The first in a series of roundtables held last week with the private sector didn’t clear things up much, says the head of CABiNET, which represents small and medium sized providers of IT and consulting services to the federal government.
It’s true that the voyage has barely started, said Jeff Lynt, who is also president of inRound Innovations, a consulting firm that does a lot of contract work for federal departments.
But until the government declares an IT procurement policy his members worry that Ottawa may structure IT buying that gives preference to one or two large firms – think of Bell Canada, IBM or CGI – than smaller providers.
“Until they have really mapped it out determined their transformation plan these questions will still be in the air,” he said.
The government’s plan is built around the creation of Shared Services Canada (SSC), whose goal is to build a single email system across the public service, slash the number of data centres to 20 from about 300, and create a government-wide voice and data network.

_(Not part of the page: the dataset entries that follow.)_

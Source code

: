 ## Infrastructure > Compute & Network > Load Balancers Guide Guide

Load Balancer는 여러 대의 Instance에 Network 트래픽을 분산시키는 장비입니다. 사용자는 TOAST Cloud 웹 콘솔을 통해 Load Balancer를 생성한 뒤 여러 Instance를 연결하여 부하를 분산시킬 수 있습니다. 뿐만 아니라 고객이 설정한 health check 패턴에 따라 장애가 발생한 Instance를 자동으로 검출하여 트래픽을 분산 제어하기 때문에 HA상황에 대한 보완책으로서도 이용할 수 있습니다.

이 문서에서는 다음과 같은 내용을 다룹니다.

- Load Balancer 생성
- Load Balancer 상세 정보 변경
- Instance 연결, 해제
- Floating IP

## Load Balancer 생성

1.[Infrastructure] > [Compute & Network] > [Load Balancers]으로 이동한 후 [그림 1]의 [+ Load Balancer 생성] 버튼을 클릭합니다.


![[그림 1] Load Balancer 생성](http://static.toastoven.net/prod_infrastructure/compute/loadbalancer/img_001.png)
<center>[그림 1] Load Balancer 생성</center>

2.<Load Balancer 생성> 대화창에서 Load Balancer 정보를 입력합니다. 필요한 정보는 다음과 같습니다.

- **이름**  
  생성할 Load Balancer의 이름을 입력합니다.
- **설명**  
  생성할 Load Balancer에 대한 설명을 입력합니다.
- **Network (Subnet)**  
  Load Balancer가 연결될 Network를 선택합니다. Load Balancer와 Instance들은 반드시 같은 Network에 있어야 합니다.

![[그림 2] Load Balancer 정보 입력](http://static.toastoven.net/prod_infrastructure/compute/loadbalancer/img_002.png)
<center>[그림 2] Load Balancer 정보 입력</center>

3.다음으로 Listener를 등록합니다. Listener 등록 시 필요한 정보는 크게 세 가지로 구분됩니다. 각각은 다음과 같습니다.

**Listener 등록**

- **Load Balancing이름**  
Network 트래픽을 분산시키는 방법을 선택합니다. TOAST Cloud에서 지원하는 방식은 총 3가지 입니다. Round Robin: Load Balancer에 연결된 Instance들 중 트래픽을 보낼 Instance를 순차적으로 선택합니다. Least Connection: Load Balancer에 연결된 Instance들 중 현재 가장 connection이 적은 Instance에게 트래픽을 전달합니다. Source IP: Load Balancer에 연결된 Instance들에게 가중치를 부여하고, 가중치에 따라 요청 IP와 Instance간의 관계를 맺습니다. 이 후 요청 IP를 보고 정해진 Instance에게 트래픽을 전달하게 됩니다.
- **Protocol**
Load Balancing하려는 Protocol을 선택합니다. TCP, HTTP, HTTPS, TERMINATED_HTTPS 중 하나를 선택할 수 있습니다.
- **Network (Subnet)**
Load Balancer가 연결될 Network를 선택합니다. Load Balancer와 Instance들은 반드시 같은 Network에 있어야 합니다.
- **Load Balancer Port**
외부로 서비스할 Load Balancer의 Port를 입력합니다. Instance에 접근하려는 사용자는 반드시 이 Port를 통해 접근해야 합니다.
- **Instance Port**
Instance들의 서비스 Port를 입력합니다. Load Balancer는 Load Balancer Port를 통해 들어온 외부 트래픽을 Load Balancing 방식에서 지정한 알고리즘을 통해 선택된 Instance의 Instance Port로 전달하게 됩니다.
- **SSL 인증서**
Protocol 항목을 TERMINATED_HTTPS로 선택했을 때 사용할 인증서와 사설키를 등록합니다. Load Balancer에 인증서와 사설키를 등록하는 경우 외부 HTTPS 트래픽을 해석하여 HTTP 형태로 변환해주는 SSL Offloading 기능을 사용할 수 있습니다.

Earlier this month SSC president Liseanne Forand told a conference that there’s been a great deal of progress since the August, 2011 announcement creating her department. Taking over existing infrastructure from 43 departments, SSC now has 6,000 staffers and created an operational team that oversees 95 per cent of the federal government’s IT infrastructure.
However, on data centre consolidation and the telecom network SSC has yet to make decisions, and that’s worrying CABiNET.
“When Shared Services Canada took over it put a stop to (spending) opportunities in various departments because of the unknown,” Lynt said. “What we’re asking for is to clear it up as quick as possible.”
That in part is what the quarterly roundtable sessions, which started last week are about. The roundtable is made up of officials from the public service as well as from CABiNET, the Information Technology Association of Canada (ITAC), the Canadian Advanced Technology Alliance, Invest Ottawa, Canadian Information Technology Providers Association and Communitech.
Its goal is to help shape the IT transformation project by looking at developing best procurement practices, standards for security, data and applications and accessing innovative technologies.
At last week’s meeting the government talked generally about how it will work on creating a new IT architecture, Lynt said.
Public Works minister Rona Ambrose, who has responsibility for the IT transformation plan, said in a statement that “we want to work with the ICT sector to draw on innovative, proven industry solutions as we transform the government of Canada’s technology platform. Their input is vital to helping Shared Services Canada develop a more efficient, secure and cost-effective IT infrastructure to serve Canadians.”
“They’re certainly giving us the right message that they support small business,” Lynt said. “But we still need a lot of answers.’